* **Work to complete**:
Determine how many lines in the entries below include the word "TextArea", and reply with that number alone.

Records excerpted from a collection:
^^^^^^^^

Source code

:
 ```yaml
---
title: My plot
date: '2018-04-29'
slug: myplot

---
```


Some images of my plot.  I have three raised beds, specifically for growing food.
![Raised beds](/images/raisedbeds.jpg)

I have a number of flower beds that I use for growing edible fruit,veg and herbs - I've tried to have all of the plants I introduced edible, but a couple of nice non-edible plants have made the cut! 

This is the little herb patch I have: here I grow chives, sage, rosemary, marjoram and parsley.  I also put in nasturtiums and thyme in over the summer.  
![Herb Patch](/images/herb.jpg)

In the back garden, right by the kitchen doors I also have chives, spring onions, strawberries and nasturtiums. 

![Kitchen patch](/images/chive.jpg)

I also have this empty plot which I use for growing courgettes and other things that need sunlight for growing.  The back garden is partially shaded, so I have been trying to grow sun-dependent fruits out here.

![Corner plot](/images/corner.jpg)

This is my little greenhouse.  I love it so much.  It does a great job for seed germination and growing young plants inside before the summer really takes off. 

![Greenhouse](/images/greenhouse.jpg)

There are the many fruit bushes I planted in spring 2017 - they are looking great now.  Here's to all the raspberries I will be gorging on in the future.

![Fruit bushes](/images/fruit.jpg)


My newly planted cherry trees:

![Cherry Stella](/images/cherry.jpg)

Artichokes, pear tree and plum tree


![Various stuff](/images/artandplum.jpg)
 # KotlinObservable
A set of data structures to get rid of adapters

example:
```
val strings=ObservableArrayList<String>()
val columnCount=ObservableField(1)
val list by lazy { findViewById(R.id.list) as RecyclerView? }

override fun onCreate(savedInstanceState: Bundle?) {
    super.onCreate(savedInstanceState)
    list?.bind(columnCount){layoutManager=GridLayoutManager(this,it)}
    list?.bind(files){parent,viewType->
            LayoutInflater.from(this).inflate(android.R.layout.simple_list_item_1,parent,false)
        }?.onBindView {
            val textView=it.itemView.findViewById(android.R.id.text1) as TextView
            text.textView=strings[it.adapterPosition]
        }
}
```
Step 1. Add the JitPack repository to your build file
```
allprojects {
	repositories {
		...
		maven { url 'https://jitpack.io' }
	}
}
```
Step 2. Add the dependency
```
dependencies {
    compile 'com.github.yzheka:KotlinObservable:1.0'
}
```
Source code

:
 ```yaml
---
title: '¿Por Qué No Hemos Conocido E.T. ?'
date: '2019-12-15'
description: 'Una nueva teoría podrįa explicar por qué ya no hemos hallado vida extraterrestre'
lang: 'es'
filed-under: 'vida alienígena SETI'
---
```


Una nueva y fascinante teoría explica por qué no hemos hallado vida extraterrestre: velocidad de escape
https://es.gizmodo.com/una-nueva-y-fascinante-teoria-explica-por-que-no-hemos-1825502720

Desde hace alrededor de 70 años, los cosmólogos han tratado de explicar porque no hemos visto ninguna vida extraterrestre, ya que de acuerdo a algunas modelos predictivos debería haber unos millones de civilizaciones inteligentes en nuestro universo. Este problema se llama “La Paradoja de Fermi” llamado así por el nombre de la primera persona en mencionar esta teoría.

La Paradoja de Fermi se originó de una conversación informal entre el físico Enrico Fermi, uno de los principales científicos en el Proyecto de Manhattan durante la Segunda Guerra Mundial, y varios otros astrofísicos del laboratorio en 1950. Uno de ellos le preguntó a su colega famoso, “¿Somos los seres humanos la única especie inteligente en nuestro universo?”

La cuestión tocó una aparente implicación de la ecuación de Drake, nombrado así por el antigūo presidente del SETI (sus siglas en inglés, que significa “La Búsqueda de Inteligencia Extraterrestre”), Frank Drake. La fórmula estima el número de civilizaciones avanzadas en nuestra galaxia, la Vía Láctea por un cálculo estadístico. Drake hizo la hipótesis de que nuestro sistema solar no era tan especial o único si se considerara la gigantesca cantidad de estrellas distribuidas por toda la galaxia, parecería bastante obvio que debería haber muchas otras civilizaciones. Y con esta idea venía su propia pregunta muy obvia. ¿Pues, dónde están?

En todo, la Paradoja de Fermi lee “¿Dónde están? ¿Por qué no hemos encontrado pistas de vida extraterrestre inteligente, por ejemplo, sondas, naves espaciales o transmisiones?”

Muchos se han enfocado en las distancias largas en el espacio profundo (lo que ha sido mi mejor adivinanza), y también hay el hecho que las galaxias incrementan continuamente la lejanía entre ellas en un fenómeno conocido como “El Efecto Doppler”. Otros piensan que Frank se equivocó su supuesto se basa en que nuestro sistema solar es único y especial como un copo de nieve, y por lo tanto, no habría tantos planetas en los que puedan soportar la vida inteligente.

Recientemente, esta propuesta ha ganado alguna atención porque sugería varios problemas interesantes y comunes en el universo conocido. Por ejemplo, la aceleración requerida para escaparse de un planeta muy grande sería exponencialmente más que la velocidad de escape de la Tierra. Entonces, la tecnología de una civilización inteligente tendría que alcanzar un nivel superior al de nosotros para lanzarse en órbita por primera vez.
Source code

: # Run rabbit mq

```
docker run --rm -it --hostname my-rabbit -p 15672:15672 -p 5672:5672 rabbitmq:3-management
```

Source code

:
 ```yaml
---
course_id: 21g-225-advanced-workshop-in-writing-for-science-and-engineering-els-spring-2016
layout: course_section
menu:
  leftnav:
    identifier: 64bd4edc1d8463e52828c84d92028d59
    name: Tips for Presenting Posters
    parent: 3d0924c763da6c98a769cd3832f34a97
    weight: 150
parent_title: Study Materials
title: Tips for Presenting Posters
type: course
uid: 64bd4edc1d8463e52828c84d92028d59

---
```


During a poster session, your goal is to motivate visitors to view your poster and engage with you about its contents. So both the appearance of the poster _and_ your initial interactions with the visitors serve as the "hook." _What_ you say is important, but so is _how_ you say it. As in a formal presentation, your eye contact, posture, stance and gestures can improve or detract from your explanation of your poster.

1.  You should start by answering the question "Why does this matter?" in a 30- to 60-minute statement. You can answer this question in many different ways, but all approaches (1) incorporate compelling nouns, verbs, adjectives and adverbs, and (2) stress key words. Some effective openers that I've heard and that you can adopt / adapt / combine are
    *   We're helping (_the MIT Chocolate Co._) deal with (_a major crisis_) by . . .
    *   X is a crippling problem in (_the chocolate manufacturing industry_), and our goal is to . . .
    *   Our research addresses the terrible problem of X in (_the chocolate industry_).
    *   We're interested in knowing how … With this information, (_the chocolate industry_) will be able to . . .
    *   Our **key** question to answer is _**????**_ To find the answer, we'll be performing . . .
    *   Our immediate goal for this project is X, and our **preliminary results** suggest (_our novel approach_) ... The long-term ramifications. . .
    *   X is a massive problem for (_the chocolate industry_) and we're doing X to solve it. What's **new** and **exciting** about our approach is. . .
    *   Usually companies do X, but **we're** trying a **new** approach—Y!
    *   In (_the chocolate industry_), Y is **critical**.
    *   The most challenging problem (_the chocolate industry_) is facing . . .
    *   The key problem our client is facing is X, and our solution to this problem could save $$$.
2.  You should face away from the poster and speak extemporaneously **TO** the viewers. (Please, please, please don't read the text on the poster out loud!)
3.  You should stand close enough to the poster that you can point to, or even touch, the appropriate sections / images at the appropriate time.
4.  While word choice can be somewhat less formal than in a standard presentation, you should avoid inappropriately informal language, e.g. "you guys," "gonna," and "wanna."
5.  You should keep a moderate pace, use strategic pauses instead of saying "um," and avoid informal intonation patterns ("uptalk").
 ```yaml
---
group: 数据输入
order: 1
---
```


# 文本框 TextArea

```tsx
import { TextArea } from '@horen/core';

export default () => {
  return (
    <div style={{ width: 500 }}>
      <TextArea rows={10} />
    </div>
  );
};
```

^^^^^^^^

* **Task answer**:
3